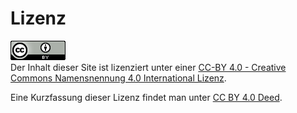 # Lizenz

![CC-BY 4.0](../assets/cc-by_88x31.png)  
Der Inhalt dieser Site ist lizenziert unter einer
[CC-BY 4.0 - Creative Commons Namensnennung 4.0 International Lizenz](https://creativecommons.org/licenses/by/4.0/legalcode.de).

Eine Kurzfassung dieser Lizenz findet man unter 
[CC BY 4.0 Deed](https://creativecommons.org/licenses/by/4.0/deed.de).
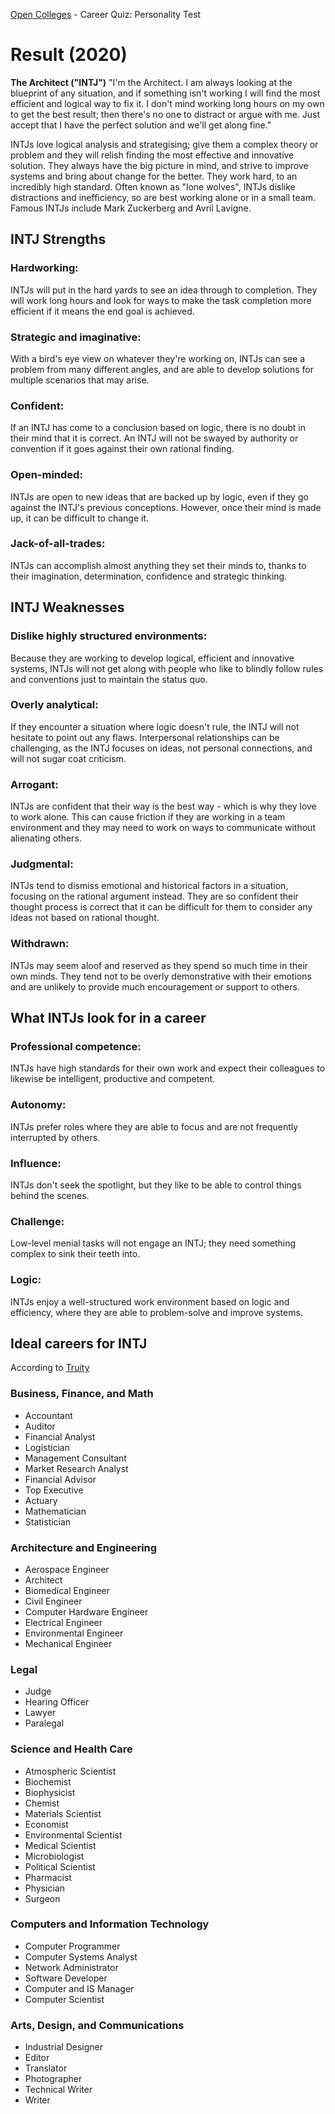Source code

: [Open Colleges](https://www.opencolleges.edu.au/careers/career-quiz) - Career Quiz: Personality Test

# Result (2020)

**The Architect ("INTJ")**
"I'm the Architect. I am always looking at the blueprint of any situation, and if something isn't working I will find the most efficient and logical way to fix it. I don't mind working long hours on my own to get the best result; then there's no one to distract or argue with me. Just accept that I have the perfect solution and we'll get along fine."

INTJs love logical analysis and strategising; give them a complex theory or problem and they will relish finding the most effective and innovative solution. They always have the big picture in mind, and strive to improve systems and bring about change for the better. They work hard, to an incredibly high standard. Often known as "lone wolves", INTJs dislike distractions and inefficiency, so are best working alone or in a small team. Famous INTJs include Mark Zuckerberg and Avril Lavigne.

## INTJ Strengths
### Hardworking:
INTJs will put in the hard yards to see an idea through to completion. They will work long hours and look for ways to make the task completion more efficient if it means the end goal is achieved.

### Strategic and imaginative:
With a bird's eye view on whatever they're working on, INTJs can see a problem from many different angles, and are able to develop solutions for multiple scenarios that may arise.

### Confident:
If an INTJ has come to a conclusion based on logic, there is no doubt in their mind that it is correct. An INTJ will not be swayed by authority or convention if it goes against their own rational finding.

### Open-minded:
INTJs are open to new ideas that are backed up by logic, even if they go against the INTJ's previous conceptions. However, once their mind is made up, it can be difficult to change it.

### Jack-of-all-trades:
INTJs can accomplish almost anything they set their minds to, thanks to their imagination, determination, confidence and strategic thinking.

## INTJ Weaknesses
### Dislike highly structured environments:
Because they are working to develop logical, efficient and innovative systems, INTJs will not get along with people who like to blindly follow rules and conventions just to maintain the status quo.

### Overly analytical:
If they encounter a situation where logic doesn't rule, the INTJ will not hesitate to point out any flaws. Interpersonal relationships can be challenging, as the INTJ focuses on ideas, not personal connections, and will not sugar coat criticism.

### Arrogant:
INTJs are confident that their way is the best way - which is why they love to work alone. This can cause friction if they are working in a team environment and they may need to work on ways to communicate without alienating others.

### Judgmental:
INTJs tend to dismiss emotional and historical factors in a situation, focusing on the rational argument instead. They are so confident their thought process is correct that it can be difficult for them to consider any ideas not based on rational thought.

### Withdrawn:
INTJs may seem aloof and reserved as they spend so much time in their own minds. They tend not to be overly demonstrative with their emotions and are unlikely to provide much encouragement or support to others.

## What INTJs look for in a career
### Professional competence:
INTJs have high standards for their own work and expect their colleagues to likewise be intelligent, productive and competent.

### Autonomy:
INTJs prefer roles where they are able to focus and are not frequently interrupted by others.

### Influence:
INTJs don't seek the spotlight, but they like to be able to control things behind the scenes.

### Challenge:
Low-level menial tasks will not engage an INTJ; they need something complex to sink their teeth into.

### Logic:
INTJs enjoy a well-structured work environment based on logic and efficiency, where they are able to problem-solve and improve systems.


## Ideal careers for INTJ
According to [Truity](https://www.truity.com/personality-type/INTJ/careers)

### Business, Finance, and Math
* Accountant
* Auditor
* Financial Analyst
* Logistician
* Management Consultant
* Market Research Analyst
* Financial Advisor
* Top Executive
* Actuary
* Mathematician
* Statistician

### Architecture and Engineering
* Aerospace Engineer
* Architect
* Biomedical Engineer
* Civil Engineer
* Computer Hardware Engineer
* Electrical Engineer
* Environmental Engineer
* Mechanical Engineer

### Legal
* Judge
* Hearing Officer
* Lawyer
* Paralegal

### Science and Health Care
* Atmospheric Scientist
* Biochemist
* Biophysicist
* Chemist
* Materials Scientist
* Economist
* Environmental Scientist
* Medical Scientist
* Microbiologist
* Political Scientist
* Pharmacist
* Physician
* Surgeon

### Computers and Information Technology
* Computer Programmer
* Computer Systems Analyst
* Network Administrator
* Software Developer
* Computer and IS Manager
* Computer Scientist

### Arts, Design, and Communications
* Industrial Designer
* Editor
* Translator
* Photographer
* Technical Writer
* Writer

## WORK REQUEST
The answer must consist of every line from the records above that holds "where".

## TASK OUTPUT
If they encounter a situation where logic doesn't rule, the INTJ will not hesitate to point out any flaws. Interpersonal relationships can be challenging, as the INTJ focuses on ideas, not personal connections, and will not sugar coat criticism.
INTJs prefer roles where they are able to focus and are not frequently interrupted by others.
INTJs enjoy a well-structured work environment based on logic and efficiency, where they are able to problem-solve and improve systems.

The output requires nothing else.